----- Dataset
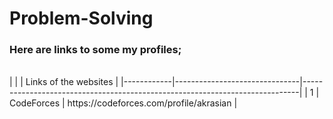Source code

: # Problem-Solving
### Here are links to some my profiles;
</br>
|            |                               | Links of the websites                                                       |
|------------|-------------------------------|-----------------------------------------------------------------------------|
|          1 | CodeForces                    | https://codeforces.com/profile/akrasian                                     |
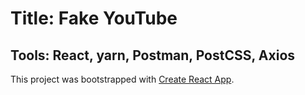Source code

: # Title: Fake YouTube

## Tools: React, yarn, Postman, PostCSS, Axios

This project was bootstrapped with [Create React App](https://github.com/facebook/create-react-app).

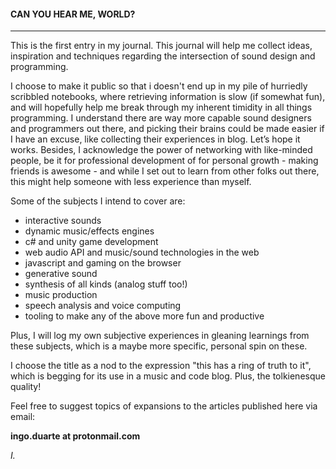 #### ﻿CAN YOU HEAR ME, WORLD?

---

This is the first entry in my journal. This journal will help me collect ideas, inspiration and techniques regarding the intersection of sound design and programming.

I choose to make it public so that i doesn't end up in my pile of hurriedly scribbled notebooks, where retrieving information is slow (if somewhat fun), and will hopefully help me break through my inherent timidity in all things programming. I understand there are way more capable sound designers and programmers out there, and picking their brains could be made easier if I have an excuse, like collecting their experiences in blog. Let’s hope it works.
Besides, I acknowledge the power of networking with like-minded people, be it for professional development of for personal growth - making friends is awesome - and while I set out to learn from other folks out there, this might help someone with less experience than myself.

Some of the subjects I intend to cover are:
- interactive sounds
- dynamic music/effects engines
- c# and unity game development
- web audio API and music/sound technologies in the web
- javascript and gaming on the browser
- generative sound
- synthesis of all kinds (analog stuff too!)
- music production
- speech analysis and voice computing
- tooling to make any of the above more fun and productive

Plus, I will log my own subjective experiences in gleaning learnings from these subjects, which is a maybe more specific, personal spin on these.

I choose the title as a nod to the expression "this has a ring of truth to it", which is begging for its use in a music and code blog. Plus, the tolkienesque quality!

Feel free to suggest topics of expansions to the articles published here via email:

**ingo.duarte at protonmail.com**

*I.*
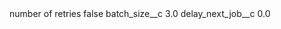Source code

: <?xml version="1.0" encoding="UTF-8"?>
<CustomMetadata xmlns="http://soap.sforce.com/2006/04/metadata" xmlns:xsi="http://www.w3.org/2001/XMLSchema-instance" xmlns:xsd="http://www.w3.org/2001/XMLSchema">
    <label>number of retries</label>
    <protected>false</protected>
    <values>
        <field>batch_size__c</field>
        <value xsi:type="xsd:double">3.0</value>
    </values>
    <values>
        <field>delay_next_job__c</field>
        <value xsi:type="xsd:double">0.0</value>
    </values>
</CustomMetadata>
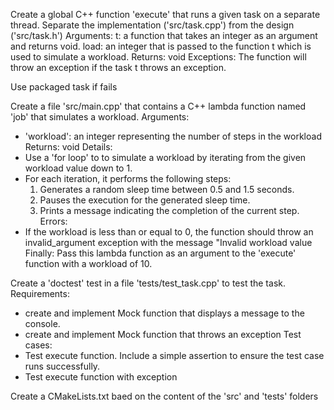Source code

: Create a global C++ function 'execute' that runs a given task on a separate thread. Separate the implementation ('src/task.cpp') from the design ('src/task.h')
Arguments: 
t: a function that takes an integer as an argument and returns void.
load: an integer that is passed to the function t which is used to simulate a workload. 
Returns: void
Exceptions:
    The function will throw an exception if the task t throws an exception.

Use packaged task if fails



Create a file 'src/main.cpp' that contains a C++ lambda function named 'job' that simulates a workload.
Arguments:
- 'workload': an integer representing the number of steps in the workload
Returns: void
Details:
- Use a 'for loop' to to simulate a workload by iterating from the given workload value down to 1. 
- For each iteration, it performs the following steps:
    1) Generates a random sleep time between 0.5 and 1.5 seconds.
    2) Pauses the execution for the generated sleep time.
    3) Prints a message indicating the completion of the current step.
Errors:
- If the workload is less than or equal to 0, the function should throw an invalid_argument exception with the message "Invalid workload value
Finally:
 Pass this lambda function as an argument to the 'execute' function with a workload of 10.

Create a 'doctest' test in a file 'tests/test_task.cpp' to test the task.
Requirements:
-  create and implement Mock function that displays a message to the console.
-  create and implement Mock function that throws an exception
Test cases:
- Test execute function. Include a simple assertion to ensure the test case runs successfully.
- Test execute function with exception

Create a CMakeLists.txt baed on the content of the 'src' and 'tests' folders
----------
What you need to do:
Among the lines above, please find those with "that" and copy them.

Solution:
I choose to make it public so that i doesn't end up in my pile of hurriedly scribbled notebooks, where retrieving information is slow (if somewhat fun), and will hopefully help me break through my inherent timidity in all things programming. I understand there are way more capable sound designers and programmers out there, and picking their brains could be made easier if I have an excuse, like collecting their experiences in blog. Let’s hope it works.
: Create a global C++ function 'execute' that runs a given task on a separate thread. Separate the implementation ('src/task.cpp') from the design ('src/task.h')
t: a function that takes an integer as an argument and returns void.
load: an integer that is passed to the function t which is used to simulate a workload. 
Create a file 'src/main.cpp' that contains a C++ lambda function named 'job' that simulates a workload.
-  create and implement Mock function that displays a message to the console.
-  create and implement Mock function that throws an exception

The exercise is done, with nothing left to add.